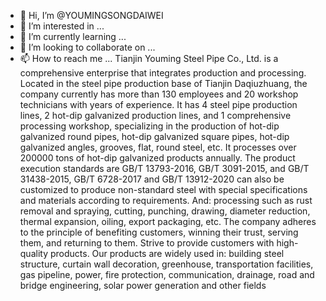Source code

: - 👋 Hi, I’m @YOUMINGSONGDAIWEI
- 👀 I’m interested in ...
- 🌱 I’m currently learning ...
- 💞️ I’m looking to collaborate on ...
- 📫 How to reach me ...
Tianjin Youming Steel Pipe Co., Ltd. is a comprehensive enterprise that integrates production and processing. Located in the steel pipe production base of Tianjin Daqiuzhuang, the company currently has more than 130 employees and 20 workshop technicians with years of experience. It has 4 steel pipe production lines, 2 hot-dip galvanized production lines, and 1 comprehensive processing workshop, specializing in the production of hot-dip galvanized round pipes, hot-dip galvanized square pipes, hot-dip galvanized angles, grooves, flat, round steel, etc. It processes over 200000 tons of hot-dip galvanized products annually. The product execution standards are GB/T 13793-2016, GB/T 3091-2015, and GB/T 31438-2015, GB/T 6728-2017 and GB/T 13912-2020 can also be customized to produce non-standard steel with special specifications and materials according to requirements. And: processing such as rust removal and spraying, cutting, punching, drawing, diameter reduction, thermal expansion, oiling, export packaging, etc. The company adheres to the principle of benefiting customers, winning their trust, serving them, and returning to them. Strive to provide customers with high-quality products. Our products are widely used in: building steel structure, curtain wall decoration, greenhouse, transportation facilities, gas pipeline, power, fire protection, communication, drainage, road and bridge engineering, solar power generation and other fields
<!---
YOUMINGSONGDAIWEI/YOUMINGSONGDAIWEI is a ✨ special ✨ repository because its `README.md` (this file) appears on your GitHub profile.
You can click the Preview link to take a look at your changes.
--->
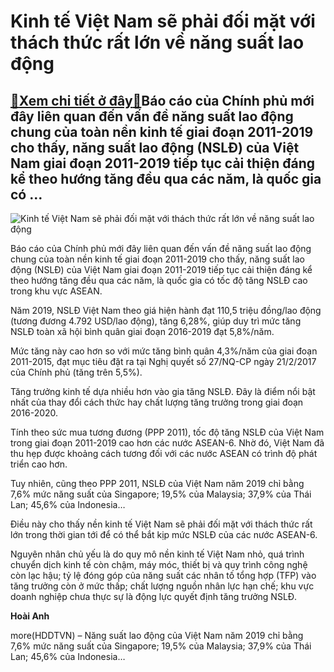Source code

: Kinh tế Việt Nam sẽ phải đối mặt với thách thức rất lớn về năng suất lao động
=============================================================================

[:gift:Xem chi tiết ở đây:gift:](https://hddtvn.com/kinh-te-viet-nam-se-phai-doi-mat-voi-thach-thuc-rat-lon-ve-nang-suat-lao-dong/)Báo cáo của Chính phủ mới đây liên quan đến vấn đề năng suất lao động chung của toàn nền kinh tế giai đoạn 2011-2019 cho thấy, năng suất lao động (NSLĐ) của Việt Nam giai đoạn 2011-2019 tiếp tục cải thiện đáng kể theo hướng tăng đều qua các năm, là quốc gia có …
----------------------------------------------------------------------------------------------------------------------------------------------------------------------------------------------------------------------------------------------------------------------





![Kinh tế Việt Nam sẽ phải đối mặt với thách thức rất lớn về năng suất lao động](https://hddtvn.com/wp-content/uploads/2021/01/5030_6a744af964b13dc57c4767d128454e0e-2.jpg "Kinh tế Việt Nam sẽ phải đối mặt với thách thức rất lớn về năng suất lao động")



Báo cáo của Chính phủ mới đây liên quan đến vấn đề năng suất lao động chung của toàn nền kinh tế giai đoạn 2011-2019 cho thấy, năng suất lao động (NSLĐ) của Việt Nam giai đoạn 2011-2019 tiếp tục cải thiện đáng kể theo hướng tăng đều qua các năm, là quốc gia có tốc độ tăng NSLĐ cao trong khu vực ASEAN.


Năm 2019, NSLĐ Việt Nam theo giá hiện hành đạt 110,5 triệu đồng/lao động (tương đương 4.792 USD/lao động), tăng 6,28%, giúp duy trì mức tăng NSLĐ toàn xã hội bình quân giai đoạn 2016-2019 đạt 5,8%/năm.


Mức tăng này cao hơn so với mức tăng bình quân 4,3%/năm của giai đoạn 2011-2015, đạt mục tiêu đặt ra tại Nghị quyết số 27/NQ-CP ngày 21/2/2017 của Chính phủ (tăng trên 5,5%).


Tăng trưởng kinh tế dựa nhiều hơn vào gia tăng NSLĐ. Đây là điểm nổi bật nhất của thay đổi cách thức hay chất lượng tăng trưởng trong giai đoạn 2016-2020.


Tính theo sức mua tương đương (PPP 2011), tốc độ tăng NSLĐ của Việt Nam trong giai đoạn 2011-2019 cao hơn các nước ASEAN-6. Nhờ đó, Việt Nam đã thu hẹp được khoảng cách tương đối với các nước ASEAN có trình độ phát triển cao hơn.


Tuy nhiên, cũng theo PPP 2011, NSLĐ của Việt Nam năm 2019 chỉ bằng 7,6% mức năng suất của Singapore; 19,5% của Malaysia; 37,9% của Thái Lan; 45,6% của Indonesia…


Điều này cho thấy nền kinh tế Việt Nam sẽ phải đối mặt với thách thức rất lớn trong thời gian tới để có thể bắt kịp mức NSLĐ của các nước ASEAN-6.


Nguyên nhân chủ yếu là do quy mô nền kinh tế Việt Nam nhỏ, quá trình chuyển dịch kinh tế còn chậm, máy móc, thiết bị và quy trình công nghệ còn lạc hậu; tỷ lệ đóng góp của năng suất các nhân tố tổng hợp (TFP) vào tăng trưởng còn ở mức thấp; chất lượng nguồn nhân lực hạn chế; khu vực doanh nghiệp chưa thực sự là động lực quyết định tăng trưởng NSLĐ.




**Hoài Anh**



more(HDDTVN) – Năng suất lao động của Việt Nam năm 2019 chỉ bằng 7,6% mức năng suất của Singapore; 19,5% của Malaysia; 37,9% của Thái Lan; 45,6% của Indonesia…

■ ■ ■ ■

TASK PROMPT |
Exclude every picture, then reproduce the remaining data character for character.

PROBLEM SOLUTION |
Source code

: - 👋 Hi, I’m @YOUMINGSONGDAIWEI
- 👀 I’m interested in ...
- 🌱 I’m currently learning ...
- 💞️ I’m looking to collaborate on ...
- 📫 How to reach me ...
Tianjin Youming Steel Pipe Co., Ltd. is a comprehensive enterprise that integrates production and processing. Located in the steel pipe production base of Tianjin Daqiuzhuang, the company currently has more than 130 employees and 20 workshop technicians with years of experience. It has 4 steel pipe production lines, 2 hot-dip galvanized production lines, and 1 comprehensive processing workshop, specializing in the production of hot-dip galvanized round pipes, hot-dip galvanized square pipes, hot-dip galvanized angles, grooves, flat, round steel, etc. It processes over 200000 tons of hot-dip galvanized products annually. The product execution standards are GB/T 13793-2016, GB/T 3091-2015, and GB/T 31438-2015, GB/T 6728-2017 and GB/T 13912-2020 can also be customized to produce non-standard steel with special specifications and materials according to requirements. And: processing such as rust removal and spraying, cutting, punching, drawing, diameter reduction, thermal expansion, oiling, export packaging, etc. The company adheres to the principle of benefiting customers, winning their trust, serving them, and returning to them. Strive to provide customers with high-quality products. Our products are widely used in: building steel structure, curtain wall decoration, greenhouse, transportation facilities, gas pipeline, power, fire protection, communication, drainage, road and bridge engineering, solar power generation and other fields
<!---
YOUMINGSONGDAIWEI/YOUMINGSONGDAIWEI is a ✨ special ✨ repository because its `README.md` (this file) appears on your GitHub profile.
You can click the Preview link to take a look at your changes.
--->
Source code

: Kinh tế Việt Nam sẽ phải đối mặt với thách thức rất lớn về năng suất lao động
=============================================================================

[:gift:Xem chi tiết ở đây:gift:](https://hddtvn.com/kinh-te-viet-nam-se-phai-doi-mat-voi-thach-thuc-rat-lon-ve-nang-suat-lao-dong/)Báo cáo của Chính phủ mới đây liên quan đến vấn đề năng suất lao động chung của toàn nền kinh tế giai đoạn 2011-2019 cho thấy, năng suất lao động (NSLĐ) của Việt Nam giai đoạn 2011-2019 tiếp tục cải thiện đáng kể theo hướng tăng đều qua các năm, là quốc gia có …
----------------------------------------------------------------------------------------------------------------------------------------------------------------------------------------------------------------------------------------------------------------------





![Kinh tế Việt Nam sẽ phải đối mặt với thách thức rất lớn về năng suất lao động](https://hddtvn.com/wp-content/uploads/2021/01/5030_6a744af964b13dc57c4767d128454e0e-2.jpg "Kinh tế Việt Nam sẽ phải đối mặt với thách thức rất lớn về năng suất lao động")



Báo cáo của Chính phủ mới đây liên quan đến vấn đề năng suất lao động chung của toàn nền kinh tế giai đoạn 2011-2019 cho thấy, năng suất lao động (NSLĐ) của Việt Nam giai đoạn 2011-2019 tiếp tục cải thiện đáng kể theo hướng tăng đều qua các năm, là quốc gia có tốc độ tăng NSLĐ cao trong khu vực ASEAN.


Năm 2019, NSLĐ Việt Nam theo giá hiện hành đạt 110,5 triệu đồng/lao động (tương đương 4.792 USD/lao động), tăng 6,28%, giúp duy trì mức tăng NSLĐ toàn xã hội bình quân giai đoạn 2016-2019 đạt 5,8%/năm.


Mức tăng này cao hơn so với mức tăng bình quân 4,3%/năm của giai đoạn 2011-2015, đạt mục tiêu đặt ra tại Nghị quyết số 27/NQ-CP ngày 21/2/2017 của Chính phủ (tăng trên 5,5%).


Tăng trưởng kinh tế dựa nhiều hơn vào gia tăng NSLĐ. Đây là điểm nổi bật nhất của thay đổi cách thức hay chất lượng tăng trưởng trong giai đoạn 2016-2020.


Tính theo sức mua tương đương (PPP 2011), tốc độ tăng NSLĐ của Việt Nam trong giai đoạn 2011-2019 cao hơn các nước ASEAN-6. Nhờ đó, Việt Nam đã thu hẹp được khoảng cách tương đối với các nước ASEAN có trình độ phát triển cao hơn.


Tuy nhiên, cũng theo PPP 2011, NSLĐ của Việt Nam năm 2019 chỉ bằng 7,6% mức năng suất của Singapore; 19,5% của Malaysia; 37,9% của Thái Lan; 45,6% của Indonesia…


Điều này cho thấy nền kinh tế Việt Nam sẽ phải đối mặt với thách thức rất lớn trong thời gian tới để có thể bắt kịp mức NSLĐ của các nước ASEAN-6.


Nguyên nhân chủ yếu là do quy mô nền kinh tế Việt Nam nhỏ, quá trình chuyển dịch kinh tế còn chậm, máy móc, thiết bị và quy trình công nghệ còn lạc hậu; tỷ lệ đóng góp của năng suất các nhân tố tổng hợp (TFP) vào tăng trưởng còn ở mức thấp; chất lượng nguồn nhân lực hạn chế; khu vực doanh nghiệp chưa thực sự là động lực quyết định tăng trưởng NSLĐ.




**Hoài Anh**



more(HDDTVN) – Năng suất lao động của Việt Nam năm 2019 chỉ bằng 7,6% mức năng suất của Singapore; 19,5% của Malaysia; 37,9% của Thái Lan; 45,6% của Indonesia…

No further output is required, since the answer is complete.